On 5/5/2015 12:18 PM, Cecil Westerhof wrote:
> Op Tuesday 5 May 2015 17:47 CEST schreef Paul Moore:
>
>> On Sunday, 3 May 2015 16:23:59 UTC+1, Cecil Westerhof  wrote:
>>>> By the way: I think that even if the recursion does not go further
>>>> as 500, it is still a good idea to use tail recursion. Why use
>>>> stack space when it is not necessary?
>>>
>>> I pushed the example to GitHub:
>>> https://github.com/CecilWesterhof/PythonLibrary/blob/master/mathDecebal.py
>>
>> You already know this, as your code shows, but tail call recursion
>> elimination is only possible when you have a *direct* tail call (one

An 'indirect tail call' would not be a tail call.

>> with the result of the tail call returned immediately to the
>> caller). Even the standard trivial factorial example doesn't have a
>> direct tail call,  without rewriting to use an accumulator variable.
>> Which is a non-intuitive transformation to anyone who's not familiar
>> with recursive functional languages and their idioms.
>>
>> If you're rewriting your recursive function *anyway*, it's not that
>> much harder in many (most?) cases to rewrite it iteratively.

For count functions, the main change between tail recursion and while 
iteration is replacing 'if' with 'while' and converting the tail call to 
assignment.  (One may have to reverse the if-else first to put the tail 
call in the if branch.)

from math import factorial as fac
print(fac(0), fac(1), fac(2), fac(6))

def fac_rt(n, i=2, res=1):
     if i <= n:
         return fac_rt(n, i+1, res*i)
     else:
         return res

def fac_iw(n):
     i = 2
     res = 1
     while i <= n:
         i, res = i+1, res*i
     return res

for i in (0, 1, 2, 6):
     print(fac(i) == fac_rt(i) == fac_iw(i))

 >>>
1 1 2 720
True
True
True
True

For collection functions that process each item once, 'for item in 
collection: ...' is nearly always easier to write in the first place.

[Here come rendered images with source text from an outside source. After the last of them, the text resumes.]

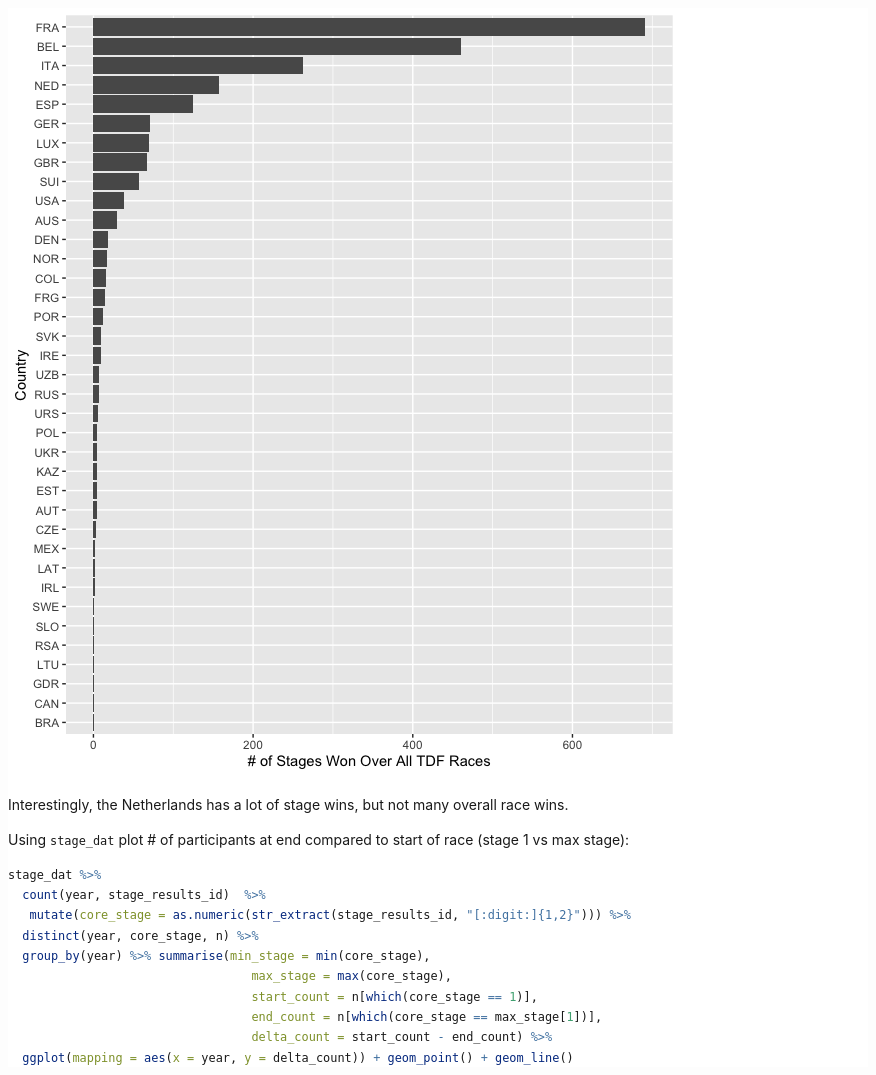 ![](tdf_data_files/figure-gfm/unnamed-chunk-28-1.png)

Interestingly, the Netherlands has a lot of stage wins, but not many
overall race wins.

Using `stage_dat` plot \# of participants at end compared to start of
race (stage 1 vs max stage):

``` r
stage_dat %>% 
  count(year, stage_results_id)  %>% 
   mutate(core_stage = as.numeric(str_extract(stage_results_id, "[:digit:]{1,2}"))) %>% 
  distinct(year, core_stage, n) %>% 
  group_by(year) %>% summarise(min_stage = min(core_stage),
                                  max_stage = max(core_stage),
                                  start_count = n[which(core_stage == 1)],
                                  end_count = n[which(core_stage == max_stage[1])],
                                  delta_count = start_count - end_count) %>% 
  ggplot(mapping = aes(x = year, y = delta_count)) + geom_point() + geom_line()
```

>> An example of a function that naturally uses direct tail call
>> recursion, but which doesn't have a simple iterative rewrite, would
>> be more compelling.

Simple, easily converted functions like the above, with one recursive 
call in one branch of an if-else, are the most common.  Something with 
multiple mutually exclusive tail calls, like the following

def f_rt1(*args):
   if nonbase1:
     return f(*revised-args1)
   elif base_condition:
     return base(args)
   else:
     return f(*revised-args2)

must be converted to if-else with all tail calls in the if branch.

def f_rt2(*args):
   if not base_condition:
     if nonbase1:
       return f(*revised-args1)
     else:
       return f(*revised-args2)
   else:
     return base(args)

Conversion would then be simple.  The complication is that the 
'base_condition' in the original version might not really be the base 
condition due to a dependence on nonbase1 being false.  This is a 
generic problem with reordering if-elif statements.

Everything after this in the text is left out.